### EXTRACTED MATERIAL
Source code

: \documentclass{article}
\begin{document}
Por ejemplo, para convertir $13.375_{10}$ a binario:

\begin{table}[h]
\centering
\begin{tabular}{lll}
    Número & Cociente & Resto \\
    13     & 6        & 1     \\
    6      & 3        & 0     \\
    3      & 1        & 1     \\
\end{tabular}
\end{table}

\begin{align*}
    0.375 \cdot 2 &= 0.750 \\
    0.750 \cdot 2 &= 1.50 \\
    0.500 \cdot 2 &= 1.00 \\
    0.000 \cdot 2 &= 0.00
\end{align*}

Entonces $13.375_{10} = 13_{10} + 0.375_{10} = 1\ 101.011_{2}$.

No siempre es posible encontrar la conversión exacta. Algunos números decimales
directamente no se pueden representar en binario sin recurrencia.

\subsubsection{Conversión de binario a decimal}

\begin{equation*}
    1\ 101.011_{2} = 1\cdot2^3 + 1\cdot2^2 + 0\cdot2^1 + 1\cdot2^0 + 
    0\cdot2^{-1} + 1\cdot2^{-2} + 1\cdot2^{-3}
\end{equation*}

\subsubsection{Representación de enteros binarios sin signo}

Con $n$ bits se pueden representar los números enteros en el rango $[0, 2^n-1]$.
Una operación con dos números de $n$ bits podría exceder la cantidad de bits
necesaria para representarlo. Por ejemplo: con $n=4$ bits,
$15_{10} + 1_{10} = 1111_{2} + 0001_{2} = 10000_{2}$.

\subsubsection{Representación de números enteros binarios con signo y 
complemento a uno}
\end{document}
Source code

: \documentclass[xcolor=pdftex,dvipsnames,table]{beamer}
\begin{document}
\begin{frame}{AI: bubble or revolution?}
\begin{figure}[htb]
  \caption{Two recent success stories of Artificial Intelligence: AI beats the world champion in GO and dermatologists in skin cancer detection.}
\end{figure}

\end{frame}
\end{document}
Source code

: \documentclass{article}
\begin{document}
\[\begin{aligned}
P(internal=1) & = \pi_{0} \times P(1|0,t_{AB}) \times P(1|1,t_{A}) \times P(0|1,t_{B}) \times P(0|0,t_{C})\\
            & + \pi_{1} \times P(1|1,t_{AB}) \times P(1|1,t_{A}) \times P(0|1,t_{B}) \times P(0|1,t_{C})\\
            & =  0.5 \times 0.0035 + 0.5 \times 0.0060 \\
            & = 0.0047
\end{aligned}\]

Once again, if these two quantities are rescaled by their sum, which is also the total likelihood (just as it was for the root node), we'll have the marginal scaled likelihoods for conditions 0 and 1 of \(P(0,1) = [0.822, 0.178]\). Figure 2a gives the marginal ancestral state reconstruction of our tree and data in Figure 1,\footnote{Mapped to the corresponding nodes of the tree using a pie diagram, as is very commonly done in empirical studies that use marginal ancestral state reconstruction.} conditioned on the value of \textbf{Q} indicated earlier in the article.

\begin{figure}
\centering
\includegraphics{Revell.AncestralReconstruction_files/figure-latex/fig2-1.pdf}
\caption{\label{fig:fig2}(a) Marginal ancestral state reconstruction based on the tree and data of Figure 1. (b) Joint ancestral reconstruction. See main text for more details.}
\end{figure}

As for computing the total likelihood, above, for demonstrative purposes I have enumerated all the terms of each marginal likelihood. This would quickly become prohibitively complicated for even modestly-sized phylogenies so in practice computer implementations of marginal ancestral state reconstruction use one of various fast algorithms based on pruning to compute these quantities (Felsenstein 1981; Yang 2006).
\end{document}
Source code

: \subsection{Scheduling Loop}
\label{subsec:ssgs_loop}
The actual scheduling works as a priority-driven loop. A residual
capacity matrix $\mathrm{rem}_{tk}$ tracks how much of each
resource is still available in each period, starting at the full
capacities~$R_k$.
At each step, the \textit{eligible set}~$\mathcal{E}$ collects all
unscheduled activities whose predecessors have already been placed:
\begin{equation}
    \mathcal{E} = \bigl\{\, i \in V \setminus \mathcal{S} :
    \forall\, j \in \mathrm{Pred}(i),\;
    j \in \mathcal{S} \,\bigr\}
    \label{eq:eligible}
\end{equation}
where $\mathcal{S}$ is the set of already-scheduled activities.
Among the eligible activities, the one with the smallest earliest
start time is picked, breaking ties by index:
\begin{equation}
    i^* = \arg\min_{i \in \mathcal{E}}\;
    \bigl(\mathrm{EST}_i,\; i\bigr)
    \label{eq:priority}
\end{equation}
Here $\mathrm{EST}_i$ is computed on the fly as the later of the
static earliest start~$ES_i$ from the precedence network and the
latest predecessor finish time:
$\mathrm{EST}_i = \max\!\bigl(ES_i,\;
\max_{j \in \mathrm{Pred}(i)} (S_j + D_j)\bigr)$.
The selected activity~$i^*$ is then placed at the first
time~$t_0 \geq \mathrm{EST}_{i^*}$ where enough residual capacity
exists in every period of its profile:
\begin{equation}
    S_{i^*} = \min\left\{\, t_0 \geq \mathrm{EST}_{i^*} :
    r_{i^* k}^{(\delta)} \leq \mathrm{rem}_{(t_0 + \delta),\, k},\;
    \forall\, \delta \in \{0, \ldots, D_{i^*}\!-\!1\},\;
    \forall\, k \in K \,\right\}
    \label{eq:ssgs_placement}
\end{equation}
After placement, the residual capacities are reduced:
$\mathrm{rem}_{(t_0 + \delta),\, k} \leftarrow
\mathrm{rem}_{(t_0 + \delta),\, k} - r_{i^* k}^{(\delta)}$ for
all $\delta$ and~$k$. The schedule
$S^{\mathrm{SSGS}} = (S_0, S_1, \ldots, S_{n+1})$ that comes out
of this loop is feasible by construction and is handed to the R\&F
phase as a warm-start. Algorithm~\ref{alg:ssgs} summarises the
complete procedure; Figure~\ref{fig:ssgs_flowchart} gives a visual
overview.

### WHAT TO PRODUCE
Word for word, restate all of the data shown above.

### OUTPUT BELOW
Source code

: \documentclass{article}
\begin{document}
Por ejemplo, para convertir $13.375_{10}$ a binario:

\begin{table}[h]
\centering
\begin{tabular}{lll}
    Número & Cociente & Resto \\
    13     & 6        & 1     \\
    6      & 3        & 0     \\
    3      & 1        & 1     \\
\end{tabular}
\end{table}

\begin{align*}
    0.375 \cdot 2 &= 0.750 \\
    0.750 \cdot 2 &= 1.50 \\
    0.500 \cdot 2 &= 1.00 \\
    0.000 \cdot 2 &= 0.00
\end{align*}

Entonces $13.375_{10} = 13_{10} + 0.375_{10} = 1\ 101.011_{2}$.

No siempre es posible encontrar la conversión exacta. Algunos números decimales
directamente no se pueden representar en binario sin recurrencia.

\subsubsection{Conversión de binario a decimal}

\begin{equation*}
    1\ 101.011_{2} = 1\cdot2^3 + 1\cdot2^2 + 0\cdot2^1 + 1\cdot2^0 + 
    0\cdot2^{-1} + 1\cdot2^{-2} + 1\cdot2^{-3}
\end{equation*}

\subsubsection{Representación de enteros binarios sin signo}

Con $n$ bits se pueden representar los números enteros en el rango $[0, 2^n-1]$.
Una operación con dos números de $n$ bits podría exceder la cantidad de bits
necesaria para representarlo. Por ejemplo: con $n=4$ bits,
$15_{10} + 1_{10} = 1111_{2} + 0001_{2} = 10000_{2}$.

\subsubsection{Representación de números enteros binarios con signo y 
complemento a uno}
\end{document}
Source code

: \documentclass[xcolor=pdftex,dvipsnames,table]{beamer}
\begin{document}
\begin{frame}{AI: bubble or revolution?}
\begin{figure}[htb]
  \caption{Two recent success stories of Artificial Intelligence: AI beats the world champion in GO and dermatologists in skin cancer detection.}
\end{figure}

\end{frame}
\end{document}
Source code

: \documentclass{article}
\begin{document}
\[\begin{aligned}
P(internal=1) & = \pi_{0} \times P(1|0,t_{AB}) \times P(1|1,t_{A}) \times P(0|1,t_{B}) \times P(0|0,t_{C})\\
            & + \pi_{1} \times P(1|1,t_{AB}) \times P(1|1,t_{A}) \times P(0|1,t_{B}) \times P(0|1,t_{C})\\
            & =  0.5 \times 0.0035 + 0.5 \times 0.0060 \\
            & = 0.0047
\end{aligned}\]

Once again, if these two quantities are rescaled by their sum, which is also the total likelihood (just as it was for the root node), we'll have the marginal scaled likelihoods for conditions 0 and 1 of \(P(0,1) = [0.822, 0.178]\). Figure 2a gives the marginal ancestral state reconstruction of our tree and data in Figure 1,\footnote{Mapped to the corresponding nodes of the tree using a pie diagram, as is very commonly done in empirical studies that use marginal ancestral state reconstruction.} conditioned on the value of \textbf{Q} indicated earlier in the article.

\begin{figure}
\centering
\includegraphics{Revell.AncestralReconstruction_files/figure-latex/fig2-1.pdf}
\caption{\label{fig:fig2}(a) Marginal ancestral state reconstruction based on the tree and data of Figure 1. (b) Joint ancestral reconstruction. See main text for more details.}
\end{figure}

As for computing the total likelihood, above, for demonstrative purposes I have enumerated all the terms of each marginal likelihood. This would quickly become prohibitively complicated for even modestly-sized phylogenies so in practice computer implementations of marginal ancestral state reconstruction use one of various fast algorithms based on pruning to compute these quantities (Felsenstein 1981; Yang 2006).
\end{document}
Source code

: \subsection{Scheduling Loop}
\label{subsec:ssgs_loop}
The actual scheduling works as a priority-driven loop. A residual
capacity matrix $\mathrm{rem}_{tk}$ tracks how much of each
resource is still available in each period, starting at the full
capacities~$R_k$.
At each step, the \textit{eligible set}~$\mathcal{E}$ collects all
unscheduled activities whose predecessors have already been placed:
\begin{equation}
    \mathcal{E} = \bigl\{\, i \in V \setminus \mathcal{S} :
    \forall\, j \in \mathrm{Pred}(i),\;
    j \in \mathcal{S} \,\bigr\}
    \label{eq:eligible}
\end{equation}
where $\mathcal{S}$ is the set of already-scheduled activities.
Among the eligible activities, the one with the smallest earliest
start time is picked, breaking ties by index:
\begin{equation}
    i^* = \arg\min_{i \in \mathcal{E}}\;
    \bigl(\mathrm{EST}_i,\; i\bigr)
    \label{eq:priority}
\end{equation}
Here $\mathrm{EST}_i$ is computed on the fly as the later of the
static earliest start~$ES_i$ from the precedence network and the
latest predecessor finish time:
$\mathrm{EST}_i = \max\!\bigl(ES_i,\;
\max_{j \in \mathrm{Pred}(i)} (S_j + D_j)\bigr)$.
The selected activity~$i^*$ is then placed at the first
time~$t_0 \geq \mathrm{EST}_{i^*}$ where enough residual capacity
exists in every period of its profile:
\begin{equation}
    S_{i^*} = \min\left\{\, t_0 \geq \mathrm{EST}_{i^*} :
    r_{i^* k}^{(\delta)} \leq \mathrm{rem}_{(t_0 + \delta),\, k},\;
    \forall\, \delta \in \{0, \ldots, D_{i^*}\!-\!1\},\;
    \forall\, k \in K \,\right\}
    \label{eq:ssgs_placement}
\end{equation}
After placement, the residual capacities are reduced:
$\mathrm{rem}_{(t_0 + \delta),\, k} \leftarrow
\mathrm{rem}_{(t_0 + \delta),\, k} - r_{i^* k}^{(\delta)}$ for
all $\delta$ and~$k$. The schedule
$S^{\mathrm{SSGS}} = (S_0, S_1, \ldots, S_{n+1})$ that comes out
of this loop is feasible by construction and is handed to the R\&F
phase as a warm-start. Algorithm~\ref{alg:ssgs} summarises the
complete procedure; Figure~\ref{fig:ssgs_flowchart} gives a visual
overview.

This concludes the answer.